Stored data
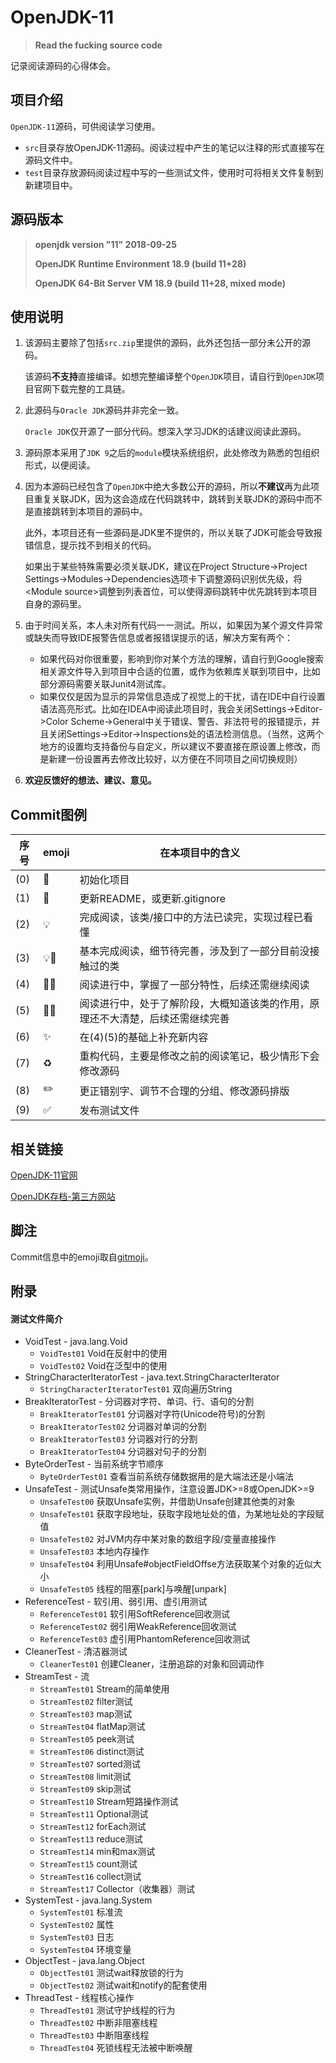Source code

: # OpenJDK-11

> **Read the fucking source code**

记录阅读源码的心得体会。

## 项目介绍
`OpenJDK-11`源码，可供阅读学习使用。

* `src`目录存放OpenJDK-11源码。阅读过程中产生的笔记以注释的形式直接写在源码文件中。
* `test`目录存放源码阅读过程中写的一些测试文件，使用时可将相关文件复制到新建项目中。

## 源码版本                                                   
> **openjdk version "11" 2018-09-25**
>
> **OpenJDK Runtime Environment 18.9 (build 11+28)**
>
> **OpenJDK 64-Bit Server VM 18.9 (build 11+28, mixed mode)**

## 使用说明
1. 该源码主要除了包括`src.zip`里提供的源码，此外还包括一部分未公开的源码。
   
   该源码**不支持**直接编译。如想完整编译整个`OpenJDK`项目，请自行到`OpenJDK`项目官网下载完整的工具链。
   
2. 此源码与`Oracle JDK`源码并非完全一致。
   
   `Oracle JDK`仅开源了一部分代码。想深入学习JDK的话建议阅读此源码。

3. 源码原本采用了`JDK 9`之后的`module`模块系统组织，此处修改为熟悉的包组织形式，以便阅读。

4. 因为本源码已经包含了`OpenJDK`中绝大多数公开的源码，所以**不建议**再为此项目重复关联JDK，因为这会造成在代码跳转中，跳转到关联JDK的源码中而不是直接跳转到本项目的源码中。
   
   此外，本项目还有一些源码是JDK里不提供的，所以关联了JDK可能会导致报错信息，提示找不到相关的代码。
   
   如果出于某些特殊需要必须关联JDK，建议在Project Structure->Project Settings->Modules->Dependencies选项卡下调整源码识别优先级，将\<Module source\>调整到列表首位，可以使得源码跳转中优先跳转到本项目自身的源码里。

5. 由于时间关系，本人未对所有代码一一测试。所以，如果因为某个源文件异常或缺失而导致IDE报警告信息或者报错误提示的话，解决方案有两个：
   * 如果代码对你很重要，影响到你对某个方法的理解，请自行到Google搜索相关源文件导入到项目中合适的位置，或作为依赖库关联到项目中，比如部分源码需要关联Junit4测试库。    
   * 如果仅仅是因为显示的异常信息造成了视觉上的干扰，请在IDE中自行设置语法高亮形式。比如在IDEA中阅读此项目时，我会关闭Settings->Editor->Color Scheme->General中关于错误、警告、非法符号的报错提示，并且关闭Settings->Editor->Inspections处的语法检测信息。（当然，这两个地方的设置均支持备份与自定义，所以建议不要直接在原设置上修改，而是新建一份设置再去修改比较好，以方便在不同项目之间切换规则）

6. **欢迎反馈好的想法、建议、意见。**

## Commit图例

| 序号 | emoji | 在本项目中的含义 |
| ---- | ----- | --------------- |
| (0) | :tada: | 初始化项目 |
| (1) | :memo: | 更新README，或更新.gitignore |
| (2) | :bulb: | 完成阅读，该类/接口中的方法已读完，实现过程已看懂 |
| (3) | :bulb::clown_face: | 基本完成阅读，细节待完善，涉及到了一部分目前没接触过的类 |
| (4) | :construction::sparkles: | 阅读进行中，掌握了一部分特性，后续还需继续阅读 |
| (5) | :construction::speech_balloon: | 阅读进行中，处于了解阶段，大概知道该类的作用，原理还不大清楚，后续还需继续完善 |
| (6) | :sparkles: | 在(4)(5)的基础上补充新内容 |
| (7) | :recycle: | 重构代码，主要是修改之前的阅读笔记，极少情形下会修改源码 |
| (8) | :pencil2: | 更正错别字、调节不合理的分组、修改源码排版 |
| (9) | :white_check_mark: | 发布测试文件 |

## 相关链接

[OpenJDK-11官网](http://jdk.java.net/11/)

[OpenJDK存档-第三方网站](https://adoptopenjdk.net/?variant=openjdk11&jvmVariant=hotspot)


## 脚注

Commit信息中的emoji取自[gitmoji](https://gitmoji.carloscuesta.me/)。

## 附录

#### 测试文件简介
* VoidTest - java.lang.Void
  * `VoidTest01` Void在反射中的使用
  * `VoidTest02` Void在泛型中的使用
* StringCharacterIteratorTest - java.text.StringCharacterIterator
  * `StringCharacterIteratorTest01` 双向遍历String
* BreakIteratorTest - 分词器对字符、单词、行、语句的分割
  * `BreakIteratorTest01` 分词器对字符(Unicode符号)的分割
  * `BreakIteratorTest02` 分词器对单词的分割
  * `BreakIteratorTest03` 分词器对行的分割
  * `BreakIteratorTest04` 分词器对句子的分割
* ByteOrderTest - 当前系统字节顺序
  * `ByteOrderTest01` 查看当前系统存储数据用的是大端法还是小端法
* UnsafeTest - 测试Unsafe类常用操作，注意设置JDK>=8或OpenJDK>=9
  * `UnsafeTest00` 获取Unsafe实例，并借助Unsafe创建其他类的对象
  * `UnsafeTest01` 获取字段地址，获取字段地址处的值，为某地址处的字段赋值
  * `UnsafeTest02` 对JVM内存中某对象的数组字段/变量直接操作
  * `UnsafeTest03` 本地内存操作
  * `UnsafeTest04` 利用Unsafe#objectFieldOffse方法获取某个对象的近似大小
  * `UnsafeTest05` 线程的阻塞[park]与唤醒[unpark]
* ReferenceTest - 软引用、弱引用、虚引用测试
  * `ReferenceTest01` 软引用SoftReference回收测试
  * `ReferenceTest02` 弱引用WeakReference回收测试
  * `ReferenceTest03` 虚引用PhantomReference回收测试
* CleanerTest - 清洁器测试
  * `CleanerTest01` 创建Cleaner，注册追踪的对象和回调动作
* StreamTest - 流
  * `StreamTest01` Stream的简单使用
  * `StreamTest02` filter测试
  * `StreamTest03` map测试
  * `StreamTest04` flatMap测试
  * `StreamTest05` peek测试
  * `StreamTest06` distinct测试
  * `StreamTest07` sorted测试
  * `StreamTest08` limit测试
  * `StreamTest09` skip测试
  * `StreamTest10` Stream短路操作测试
  * `StreamTest11` Optional测试
  * `StreamTest12` forEach测试
  * `StreamTest13` reduce测试
  * `StreamTest14` min和max测试
  * `StreamTest15` count测试
  * `StreamTest16` collect测试
  * `StreamTest17` Collector（收集器）测试
* SystemTest - java.lang.System
  * `SystemTest01` 标准流
  * `SystemTest02` 属性
  * `SystemTest03` 日志
  * `SystemTest04` 环境变量
* ObjectTest - java.lang.Object
  * `ObjectTest01` 测试wait释放锁的行为
  * `ObjectTest02` 测试wait和notify的配套使用
* ThreadTest - 线程核心操作
  * `ThreadTest01` 测试守护线程的行为
  * `ThreadTest02` 中断非阻塞线程
  * `ThreadTest03` 中断阻塞线程
  * `ThreadTest04` 死锁线程无法被中断唤醒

_Task statement_
The output has to match the data above line for line, except that pictures are dropped.

_Solved exercise_
Source code

: # OpenJDK-11

> **Read the fucking source code**

记录阅读源码的心得体会。

## 项目介绍
`OpenJDK-11`源码，可供阅读学习使用。

* `src`目录存放OpenJDK-11源码。阅读过程中产生的笔记以注释的形式直接写在源码文件中。
* `test`目录存放源码阅读过程中写的一些测试文件，使用时可将相关文件复制到新建项目中。

## 源码版本                                                   
> **openjdk version "11" 2018-09-25**
>
> **OpenJDK Runtime Environment 18.9 (build 11+28)**
>
> **OpenJDK 64-Bit Server VM 18.9 (build 11+28, mixed mode)**

## 使用说明
1. 该源码主要除了包括`src.zip`里提供的源码，此外还包括一部分未公开的源码。
   
   该源码**不支持**直接编译。如想完整编译整个`OpenJDK`项目，请自行到`OpenJDK`项目官网下载完整的工具链。
   
2. 此源码与`Oracle JDK`源码并非完全一致。
   
   `Oracle JDK`仅开源了一部分代码。想深入学习JDK的话建议阅读此源码。

3. 源码原本采用了`JDK 9`之后的`module`模块系统组织，此处修改为熟悉的包组织形式，以便阅读。

4. 因为本源码已经包含了`OpenJDK`中绝大多数公开的源码，所以**不建议**再为此项目重复关联JDK，因为这会造成在代码跳转中，跳转到关联JDK的源码中而不是直接跳转到本项目的源码中。
   
   此外，本项目还有一些源码是JDK里不提供的，所以关联了JDK可能会导致报错信息，提示找不到相关的代码。
   
   如果出于某些特殊需要必须关联JDK，建议在Project Structure->Project Settings->Modules->Dependencies选项卡下调整源码识别优先级，将\<Module source\>调整到列表首位，可以使得源码跳转中优先跳转到本项目自身的源码里。

5. 由于时间关系，本人未对所有代码一一测试。所以，如果因为某个源文件异常或缺失而导致IDE报警告信息或者报错误提示的话，解决方案有两个：
   * 如果代码对你很重要，影响到你对某个方法的理解，请自行到Google搜索相关源文件导入到项目中合适的位置，或作为依赖库关联到项目中，比如部分源码需要关联Junit4测试库。    
   * 如果仅仅是因为显示的异常信息造成了视觉上的干扰，请在IDE中自行设置语法高亮形式。比如在IDEA中阅读此项目时，我会关闭Settings->Editor->Color Scheme->General中关于错误、警告、非法符号的报错提示，并且关闭Settings->Editor->Inspections处的语法检测信息。（当然，这两个地方的设置均支持备份与自定义，所以建议不要直接在原设置上修改，而是新建一份设置再去修改比较好，以方便在不同项目之间切换规则）

6. **欢迎反馈好的想法、建议、意见。**

## Commit图例

| 序号 | emoji | 在本项目中的含义 |
| ---- | ----- | --------------- |
| (0) | :tada: | 初始化项目 |
| (1) | :memo: | 更新README，或更新.gitignore |
| (2) | :bulb: | 完成阅读，该类/接口中的方法已读完，实现过程已看懂 |
| (3) | :bulb::clown_face: | 基本完成阅读，细节待完善，涉及到了一部分目前没接触过的类 |
| (4) | :construction::sparkles: | 阅读进行中，掌握了一部分特性，后续还需继续阅读 |
| (5) | :construction::speech_balloon: | 阅读进行中，处于了解阶段，大概知道该类的作用，原理还不大清楚，后续还需继续完善 |
| (6) | :sparkles: | 在(4)(5)的基础上补充新内容 |
| (7) | :recycle: | 重构代码，主要是修改之前的阅读笔记，极少情形下会修改源码 |
| (8) | :pencil2: | 更正错别字、调节不合理的分组、修改源码排版 |
| (9) | :white_check_mark: | 发布测试文件 |

## 相关链接

[OpenJDK-11官网](http://jdk.java.net/11/)

[OpenJDK存档-第三方网站](https://adoptopenjdk.net/?variant=openjdk11&jvmVariant=hotspot)


## 脚注

Commit信息中的emoji取自[gitmoji](https://gitmoji.carloscuesta.me/)。

## 附录

#### 测试文件简介
* VoidTest - java.lang.Void
  * `VoidTest01` Void在反射中的使用
  * `VoidTest02` Void在泛型中的使用
* StringCharacterIteratorTest - java.text.StringCharacterIterator
  * `StringCharacterIteratorTest01` 双向遍历String
* BreakIteratorTest - 分词器对字符、单词、行、语句的分割
  * `BreakIteratorTest01` 分词器对字符(Unicode符号)的分割
  * `BreakIteratorTest02` 分词器对单词的分割
  * `BreakIteratorTest03` 分词器对行的分割
  * `BreakIteratorTest04` 分词器对句子的分割
* ByteOrderTest - 当前系统字节顺序
  * `ByteOrderTest01` 查看当前系统存储数据用的是大端法还是小端法
* UnsafeTest - 测试Unsafe类常用操作，注意设置JDK>=8或OpenJDK>=9
  * `UnsafeTest00` 获取Unsafe实例，并借助Unsafe创建其他类的对象
  * `UnsafeTest01` 获取字段地址，获取字段地址处的值，为某地址处的字段赋值
  * `UnsafeTest02` 对JVM内存中某对象的数组字段/变量直接操作
  * `UnsafeTest03` 本地内存操作
  * `UnsafeTest04` 利用Unsafe#objectFieldOffse方法获取某个对象的近似大小
  * `UnsafeTest05` 线程的阻塞[park]与唤醒[unpark]
* ReferenceTest - 软引用、弱引用、虚引用测试
  * `ReferenceTest01` 软引用SoftReference回收测试
  * `ReferenceTest02` 弱引用WeakReference回收测试
  * `ReferenceTest03` 虚引用PhantomReference回收测试
* CleanerTest - 清洁器测试
  * `CleanerTest01` 创建Cleaner，注册追踪的对象和回调动作
* StreamTest - 流
  * `StreamTest01` Stream的简单使用
  * `StreamTest02` filter测试
  * `StreamTest03` map测试
  * `StreamTest04` flatMap测试
  * `StreamTest05` peek测试
  * `StreamTest06` distinct测试
  * `StreamTest07` sorted测试
  * `StreamTest08` limit测试
  * `StreamTest09` skip测试
  * `StreamTest10` Stream短路操作测试
  * `StreamTest11` Optional测试
  * `StreamTest12` forEach测试
  * `StreamTest13` reduce测试
  * `StreamTest14` min和max测试
  * `StreamTest15` count测试
  * `StreamTest16` collect测试
  * `StreamTest17` Collector（收集器）测试
* SystemTest - java.lang.System
  * `SystemTest01` 标准流
  * `SystemTest02` 属性
  * `SystemTest03` 日志
  * `SystemTest04` 环境变量
* ObjectTest - java.lang.Object
  * `ObjectTest01` 测试wait释放锁的行为
  * `ObjectTest02` 测试wait和notify的配套使用
* ThreadTest - 线程核心操作
  * `ThreadTest01` 测试守护线程的行为
  * `ThreadTest02` 中断非阻塞线程
  * `ThreadTest03` 中断阻塞线程
  * `ThreadTest04` 死锁线程无法被中断唤醒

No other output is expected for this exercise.